L’altro è un orologio da 13mila euro acquistato in contanti in una gioielleria di Bari. Il tenore di vita del magistrato, insomma, secondo gli inquirenti era elevato. “Galiano – scrive il gip – allo scopo di arricchirsi e di poter mantenere un elevato tenore di vita ha sistematicamente sfruttato le funzioni e i poteri inerenti la sua carica abusandone e facendone a seconda dei casi, moneta di scambio o strumento di indebita pressione”. Il gip ha anche disposto il sequestro di 1,2 milioni di euro, in denaro o proprietà. I finanzieri, oltre agli orologi, hanno sequestrato anche un’automobile, contanti e polizze assicurative. Stanno procedendo con gli accertamenti. Intendono porre così sotto chiave la quota necessaria a coprire le “indebite percezioni” di denaro, come quantificate nel corso dell’inchiesta, ancora aperta e destinata probabilmente ad allargarsi.

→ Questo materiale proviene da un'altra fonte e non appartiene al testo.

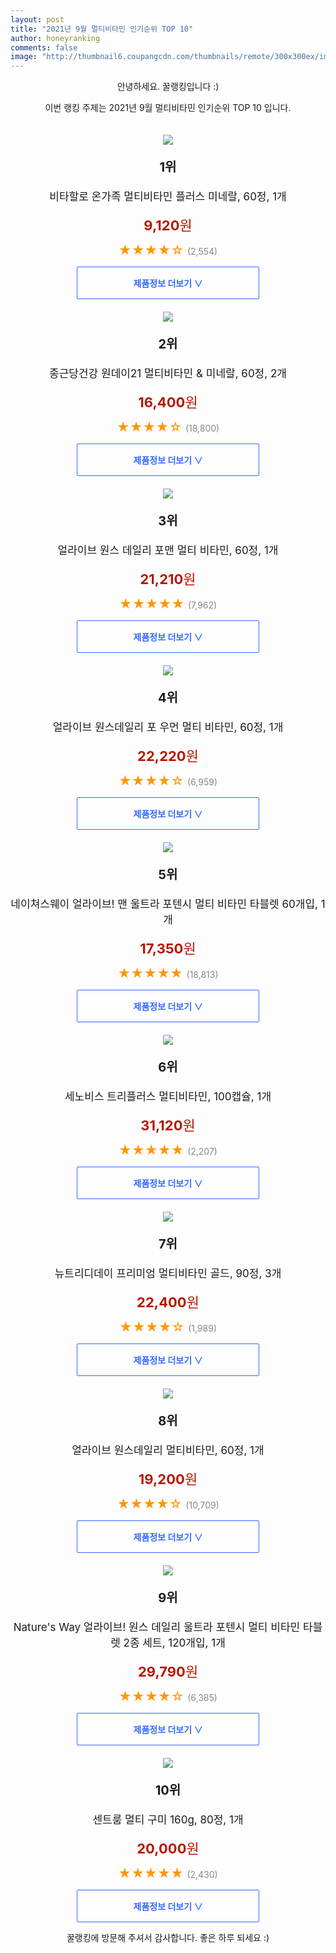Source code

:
 ```yaml
--- 
layout: post 
title: "2021년 9월 멀티비타민 인기순위 TOP 10" 
author: honeyranking 
comments: false 
image: "http://thumbnail6.coupangcdn.com/thumbnails/remote/300x300ex/image/retail/images/7970093196385-b08357ed-5b3e-4f50-abdd-5368b6fab25c.jpg" 
--- 
```

<p style="text-align: center;">안녕하세요. 꿀랭킹입니다 :)</p> <p style="text-align: center;">이번 랭킹 주제는 2021년 9월 멀티비타민 인기순위 TOP 10 입니다.</p><center><img src="http://thumbnail6.coupangcdn.com/thumbnails/remote/300x300ex/image/retail/images/7970093196385-b08357ed-5b3e-4f50-abdd-5368b6fab25c.jpg" style="margin-top:20px" /></center> <p style="text-align: center; font-size: 20px"><b>1위</b></p> <p style="text-align: center; font-size: 17px">비타할로 온가족 멀티비타민 플러스 미네랄, 60정, 1개</p> <p style="text-align: center;"><span style="color: #b61800; font-size: 22px;"><b>9,120</b>원</span></p> <p style="text-align: center;"><span style="color: #ff9600; font-size: 20px;">★★★★☆ </span><span style="color: #878787;">(2,554)</span></p> <center><a href=""> <div style="font-size: 14px; display: inline-block; padding: 15px 90px; color: #346aff; border-radius: 2px; border: 1px solid #346aff; cursor: pointer;"><b>제품정보 더보기 &or;</b></div> </a></center><center><img src="http://thumbnail9.coupangcdn.com/thumbnails/remote/300x300ex/image/product/image/vendoritem/2019/04/22/4417937649/922d1155-ce0b-44aa-9cba-8286e40f85d6.jpg" style="margin-top:20px" /></center> <p style="text-align: center; font-size: 20px"><b>2위</b></p> <p style="text-align: center; font-size: 17px">종근당건강 원데이21 멀티비타민 & 미네랄, 60정, 2개</p> <p style="text-align: center;"><span style="color: #b61800; font-size: 22px;"><b>16,400</b>원</span></p> <p style="text-align: center;"><span style="color: #ff9600; font-size: 20px;">★★★★☆ </span><span style="color: #878787;">(18,800)</span></p> <center><a href="https://coupa.ng/b6Tluf"> <div style="font-size: 14px; display: inline-block; padding: 15px 90px; color: #346aff; border-radius: 2px; border: 1px solid #346aff; cursor: pointer;"><b>제품정보 더보기 &or;</b></div> </a></center><center><img src="http://thumbnail8.coupangcdn.com/thumbnails/remote/300x300ex/image/retail/images/82209583454962-715fc46b-5d61-40c0-8298-6860348638d3.png" style="margin-top:20px" /></center> <p style="text-align: center; font-size: 20px"><b>3위</b></p> <p style="text-align: center; font-size: 17px">얼라이브 원스 데일리 포맨 멀티 비타민, 60정, 1개</p> <p style="text-align: center;"><span style="color: #b61800; font-size: 22px;"><b>21,210</b>원</span></p> <p style="text-align: center;"><span style="color: #ff9600; font-size: 20px;">★★★★★ </span><span style="color: #878787;">(7,962)</span></p> <center><a href="https://coupa.ng/b6Tlug"> <div style="font-size: 14px; display: inline-block; padding: 15px 90px; color: #346aff; border-radius: 2px; border: 1px solid #346aff; cursor: pointer;"><b>제품정보 더보기 &or;</b></div> </a></center><center><img src="http://thumbnail8.coupangcdn.com/thumbnails/remote/300x300ex/image/retail/images/82279763929373-10d4ffe5-ad3b-4e53-b2f1-05bedd3e5063.png" style="margin-top:20px" /></center> <p style="text-align: center; font-size: 20px"><b>4위</b></p> <p style="text-align: center; font-size: 17px">얼라이브 원스데일리 포 우먼 멀티 비타민, 60정, 1개</p> <p style="text-align: center;"><span style="color: #b61800; font-size: 22px;"><b>22,220</b>원</span></p> <p style="text-align: center;"><span style="color: #ff9600; font-size: 20px;">★★★★☆ </span><span style="color: #878787;">(6,959)</span></p> <center><a href="https://coupa.ng/b6Tluh"> <div style="font-size: 14px; display: inline-block; padding: 15px 90px; color: #346aff; border-radius: 2px; border: 1px solid #346aff; cursor: pointer;"><b>제품정보 더보기 &or;</b></div> </a></center><center><img src="http://thumbnail6.coupangcdn.com/thumbnails/remote/300x300ex/image/vendor_inventory/6001/5e85ca6d260a9ee39a0af12028b958b0e3b0915ad712e17a528c6f0fa110.JPG" style="margin-top:20px" /></center> <p style="text-align: center; font-size: 20px"><b>5위</b></p> <p style="text-align: center; font-size: 17px">네이쳐스웨이 얼라이브! 맨 울트라 포텐시 멀티 비타민 타블렛 60개입, 1개</p> <p style="text-align: center;"><span style="color: #b61800; font-size: 22px;"><b>17,350</b>원</span></p> <p style="text-align: center;"><span style="color: #ff9600; font-size: 20px;">★★★★★ </span><span style="color: #878787;">(18,813)</span></p> <center><a href="https://coupa.ng/b6Tlui"> <div style="font-size: 14px; display: inline-block; padding: 15px 90px; color: #346aff; border-radius: 2px; border: 1px solid #346aff; cursor: pointer;"><b>제품정보 더보기 &or;</b></div> </a></center><center><img src="http://thumbnail8.coupangcdn.com/thumbnails/remote/300x300ex/image/retail/images/124811729548545-86409e35-0d3c-4d03-bbed-9d98be877e45.jpg" style="margin-top:20px" /></center> <p style="text-align: center; font-size: 20px"><b>6위</b></p> <p style="text-align: center; font-size: 17px">세노비스 트리플러스 멀티비타민, 100캡슐, 1개</p> <p style="text-align: center;"><span style="color: #b61800; font-size: 22px;"><b>31,120</b>원</span></p> <p style="text-align: center;"><span style="color: #ff9600; font-size: 20px;">★★★★★ </span><span style="color: #878787;">(2,207)</span></p> <center><a href="https://coupa.ng/b6Tluk"> <div style="font-size: 14px; display: inline-block; padding: 15px 90px; color: #346aff; border-radius: 2px; border: 1px solid #346aff; cursor: pointer;"><b>제품정보 더보기 &or;</b></div> </a></center><center><img src="http://thumbnail10.coupangcdn.com/thumbnails/remote/300x300ex/image/retail/images/2020/04/14/11/2/98e11e46-0682-4304-ac08-24c51a422ef9.jpg" style="margin-top:20px" /></center> <p style="text-align: center; font-size: 20px"><b>7위</b></p> <p style="text-align: center; font-size: 17px">뉴트리디데이 프리미엄 멀티비타민 골드, 90정, 3개</p> <p style="text-align: center;"><span style="color: #b61800; font-size: 22px;"><b>22,400</b>원</span></p> <p style="text-align: center;"><span style="color: #ff9600; font-size: 20px;">★★★★☆ </span><span style="color: #878787;">(1,989)</span></p> <center><a href="https://coupa.ng/b6Tlul"> <div style="font-size: 14px; display: inline-block; padding: 15px 90px; color: #346aff; border-radius: 2px; border: 1px solid #346aff; cursor: pointer;"><b>제품정보 더보기 &or;</b></div> </a></center><center><img src="http://thumbnail8.coupangcdn.com/thumbnails/remote/300x300ex/image/retail/images/1789810790564061-700c9023-2730-4497-afd9-620231df3429.jpg" style="margin-top:20px" /></center> <p style="text-align: center; font-size: 20px"><b>8위</b></p> <p style="text-align: center; font-size: 17px">얼라이브 원스데일리 멀티비타민, 60정, 1개</p> <p style="text-align: center;"><span style="color: #b61800; font-size: 22px;"><b>19,200</b>원</span></p> <p style="text-align: center;"><span style="color: #ff9600; font-size: 20px;">★★★★☆ </span><span style="color: #878787;">(10,709)</span></p> <center><a href="https://coupa.ng/b6Tlun"> <div style="font-size: 14px; display: inline-block; padding: 15px 90px; color: #346aff; border-radius: 2px; border: 1px solid #346aff; cursor: pointer;"><b>제품정보 더보기 &or;</b></div> </a></center><center><img src="http://thumbnail7.coupangcdn.com/thumbnails/remote/300x300ex/image/vendor_inventory/b4fd/30131ce011724638528712d727a5fa97e762eab75db20f2bbc47a1e183b3.jpg" style="margin-top:20px" /></center> <p style="text-align: center; font-size: 20px"><b>9위</b></p> <p style="text-align: center; font-size: 17px">Nature's Way 얼라이브! 원스 데일리 울트라 포텐시 멀티 비타민 타블렛 2종 세트, 120개입, 1개</p> <p style="text-align: center;"><span style="color: #b61800; font-size: 22px;"><b>29,790</b>원</span></p> <p style="text-align: center;"><span style="color: #ff9600; font-size: 20px;">★★★★☆ </span><span style="color: #878787;">(6,385)</span></p> <center><a href="https://coupa.ng/b6Tluo"> <div style="font-size: 14px; display: inline-block; padding: 15px 90px; color: #346aff; border-radius: 2px; border: 1px solid #346aff; cursor: pointer;"><b>제품정보 더보기 &or;</b></div> </a></center><center><img src="http://thumbnail8.coupangcdn.com/thumbnails/remote/300x300ex/image/rs_quotation_api/dousfutx/079995f54f79471483bbc33c28f3ea3a.png" style="margin-top:20px" /></center> <p style="text-align: center; font-size: 20px"><b>10위</b></p> <p style="text-align: center; font-size: 17px">센트룸 멀티 구미 160g, 80정, 1개</p> <p style="text-align: center;"><span style="color: #b61800; font-size: 22px;"><b>20,000</b>원</span></p> <p style="text-align: center;"><span style="color: #ff9600; font-size: 20px;">★★★★★ </span><span style="color: #878787;">(2,430)</span></p> <center><a href="https://coupa.ng/b6Tlup"> <div style="font-size: 14px; display: inline-block; padding: 15px 90px; color: #346aff; border-radius: 2px; border: 1px solid #346aff; cursor: pointer;"><b>제품정보 더보기 &or;</b></div> </a></center> <p style="text-align: center;">꿀랭킹에 방문해 주셔서 감사합니다. 좋은 하루 되세요 :)</p>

Il denaro delle consulenze “agli amici”, quello che il giudice avrebbe incassato in quota parte dai risarcimenti del danno liquidati in almeno due cause, e i soldi delle “fittizie” sponsorizzazioni destinate alla barca Kemit, il “veliero” usato per i viaggi, e per le regate Brindisi-Corfù. Proprio lo barca a vela, secondo l’accusa, sarebbe stato il centro e lo strumento per accumulare ulteriori ricchezze. Lo sponsorizzava con finalità sportive, secondo il teorema accusatorio, l’azienda Soavegel del settore surgelati, riconducibile all’imprenditore Massimo Bianco, pure lui finito in carcere. I soldi in realtà finivano per lo più a Galiano, a parere degli investigatori, e servivano a coprire i costi di gestione della barca. “Di proprietà del magistrato – è scritto nel provvedimento restrittivo – Ma di fatto mantenuto a partire dal 2012 e per oltre un quinquennio, grazie ai proventi generati da un congegno criminogeno in seno al quale si combinavano condotte corruttive, false fatturazioni ed evasione fiscale”.